Unfortunately (or fortunately), I had the frustrating experience of having mortgage rates plummet soon after I bought my house.
My decision to refinance
Fast forward to August 2010, I looked into refinancing and learned that I could get the best available rate, but there was a catch: I would have to switch from a 30-year fixed-rate mortgage to an adjustable-rate mortgage that would be fixed for the first five years at 3.5 percent before resetting to whatever the market interest rates would be in 2015. This would subject me to a much higher rate (and monthly payment) if interest rates moved upward.
In addition, refinancing would cost me approximately $3,000 in closing costs that would get added to the principal balance. If I refinanced, my principal balance would go from its current balance of $118,000 to approximately $121,000.

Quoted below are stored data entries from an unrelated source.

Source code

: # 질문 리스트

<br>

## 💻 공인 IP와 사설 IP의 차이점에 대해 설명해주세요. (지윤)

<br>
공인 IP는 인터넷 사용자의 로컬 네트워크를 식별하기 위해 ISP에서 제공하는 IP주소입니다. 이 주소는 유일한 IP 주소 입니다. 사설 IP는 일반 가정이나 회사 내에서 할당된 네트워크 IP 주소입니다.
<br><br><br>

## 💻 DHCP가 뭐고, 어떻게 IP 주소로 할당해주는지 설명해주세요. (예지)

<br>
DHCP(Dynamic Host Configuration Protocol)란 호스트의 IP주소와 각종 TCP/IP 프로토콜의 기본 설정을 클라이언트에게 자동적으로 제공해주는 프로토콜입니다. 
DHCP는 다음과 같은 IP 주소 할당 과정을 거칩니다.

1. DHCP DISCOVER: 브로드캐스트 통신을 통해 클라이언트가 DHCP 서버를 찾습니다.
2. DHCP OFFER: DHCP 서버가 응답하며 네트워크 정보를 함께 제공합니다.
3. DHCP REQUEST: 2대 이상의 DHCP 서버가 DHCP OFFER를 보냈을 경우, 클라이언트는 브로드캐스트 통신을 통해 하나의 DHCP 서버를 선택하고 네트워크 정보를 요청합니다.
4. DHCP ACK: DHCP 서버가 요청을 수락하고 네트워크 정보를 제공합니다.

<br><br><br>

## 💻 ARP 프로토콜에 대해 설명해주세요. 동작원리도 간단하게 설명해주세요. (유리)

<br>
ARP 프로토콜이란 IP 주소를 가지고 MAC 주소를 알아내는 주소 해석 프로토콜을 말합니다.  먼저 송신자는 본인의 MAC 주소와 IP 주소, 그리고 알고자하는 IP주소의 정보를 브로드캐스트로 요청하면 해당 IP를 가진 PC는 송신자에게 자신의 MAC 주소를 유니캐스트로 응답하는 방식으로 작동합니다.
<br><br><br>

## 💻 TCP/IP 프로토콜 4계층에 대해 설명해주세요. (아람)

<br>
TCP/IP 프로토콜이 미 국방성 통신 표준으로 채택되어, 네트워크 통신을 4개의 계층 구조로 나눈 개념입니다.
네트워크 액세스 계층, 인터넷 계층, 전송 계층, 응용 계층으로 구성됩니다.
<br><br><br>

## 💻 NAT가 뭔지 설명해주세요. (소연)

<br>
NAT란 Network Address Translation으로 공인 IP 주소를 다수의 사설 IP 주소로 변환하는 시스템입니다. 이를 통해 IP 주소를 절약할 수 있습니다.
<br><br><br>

My monthly payment, however, would drop from approximately $1,300 a month to a mere $704 as a result of the lower interest rate and smaller principal balance ($21,000 less than the original mortgage).

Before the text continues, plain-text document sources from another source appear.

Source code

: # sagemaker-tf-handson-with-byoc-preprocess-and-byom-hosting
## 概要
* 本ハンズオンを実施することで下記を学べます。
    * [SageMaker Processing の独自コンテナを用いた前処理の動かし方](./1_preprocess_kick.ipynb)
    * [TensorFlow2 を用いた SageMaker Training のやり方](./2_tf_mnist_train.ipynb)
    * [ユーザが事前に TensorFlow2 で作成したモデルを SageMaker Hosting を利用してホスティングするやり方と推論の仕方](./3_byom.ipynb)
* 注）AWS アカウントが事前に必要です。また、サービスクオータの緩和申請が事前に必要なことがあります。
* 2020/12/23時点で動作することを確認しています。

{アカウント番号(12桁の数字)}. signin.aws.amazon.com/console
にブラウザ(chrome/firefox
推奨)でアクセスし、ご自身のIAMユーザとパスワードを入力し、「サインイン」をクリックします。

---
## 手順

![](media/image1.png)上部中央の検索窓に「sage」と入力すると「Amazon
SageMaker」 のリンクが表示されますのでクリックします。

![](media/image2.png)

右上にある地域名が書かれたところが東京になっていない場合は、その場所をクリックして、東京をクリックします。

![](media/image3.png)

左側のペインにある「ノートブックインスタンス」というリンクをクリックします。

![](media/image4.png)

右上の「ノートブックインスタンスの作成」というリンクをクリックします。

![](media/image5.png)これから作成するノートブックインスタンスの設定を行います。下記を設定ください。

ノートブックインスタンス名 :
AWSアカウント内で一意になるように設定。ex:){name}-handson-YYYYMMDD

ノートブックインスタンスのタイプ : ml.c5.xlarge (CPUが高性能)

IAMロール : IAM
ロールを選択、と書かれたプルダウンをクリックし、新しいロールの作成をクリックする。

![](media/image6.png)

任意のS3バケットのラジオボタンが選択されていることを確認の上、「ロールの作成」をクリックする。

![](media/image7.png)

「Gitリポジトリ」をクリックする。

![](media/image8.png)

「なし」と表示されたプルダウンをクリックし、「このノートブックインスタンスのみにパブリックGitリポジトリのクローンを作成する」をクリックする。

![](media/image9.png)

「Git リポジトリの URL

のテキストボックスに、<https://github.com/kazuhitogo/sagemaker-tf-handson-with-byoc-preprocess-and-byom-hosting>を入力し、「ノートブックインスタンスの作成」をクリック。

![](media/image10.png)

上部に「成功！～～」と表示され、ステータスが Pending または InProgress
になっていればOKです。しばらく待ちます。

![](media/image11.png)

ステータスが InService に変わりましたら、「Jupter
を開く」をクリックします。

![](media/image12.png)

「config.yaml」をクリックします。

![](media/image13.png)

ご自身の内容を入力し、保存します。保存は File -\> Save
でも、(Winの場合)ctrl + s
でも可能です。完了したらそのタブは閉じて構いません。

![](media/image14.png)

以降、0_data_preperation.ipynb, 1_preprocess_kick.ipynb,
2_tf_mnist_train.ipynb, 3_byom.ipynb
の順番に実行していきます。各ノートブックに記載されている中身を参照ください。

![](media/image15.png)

I faced the difficult question of whether it made sense to finance. However, before fretting too much, I ran the numbers with the lower monthly payment. I figured out that by refinancing and making extra payments on my mortgage ($2,000 a month), I could become mortgage-free within five years -- before the potential reset on my mortgage interest rate, saving thousands of dollars over the life of the loan.
Making some sacrifices
In order to stay on target and pay off the mortgage ahead of the reset date (August 2015), I have had to make some sacrifices. For instance, I am one of the few people I know who doesn't have cable or Internet at home. Not being connected has actually helped me become more creative; I am pursuing a master's in creativity studies from SUNY Buffalo State and working on a blog about creative leadership (I write at home and connect elsewhere to update my blog).
In addition, I cut back on eating out and I take fewer trips. I rented out one of my extra bedrooms to an old friend. I also decided that I would hold onto my old Honda Civic for a few extra years rather than buy a new car.
Because of refinancing and sticking to my financial plan, I am currently on pace to pay off the mortgage by the end of 2014, with at least eight months to spare before the mortgage rate would reset.
Looking back, I realize I took a calculated gamble in opting into a five-year adjustable-rate mortgage (and I don't recommend them for every situation). However, this has turned out to be the best financial decision I've ever made. Had I stuck to regular payments with my original mortgage, I wouldn't own my home free and clear until 2039. Thanks to refinancing, I will be mortgage-free by 2015.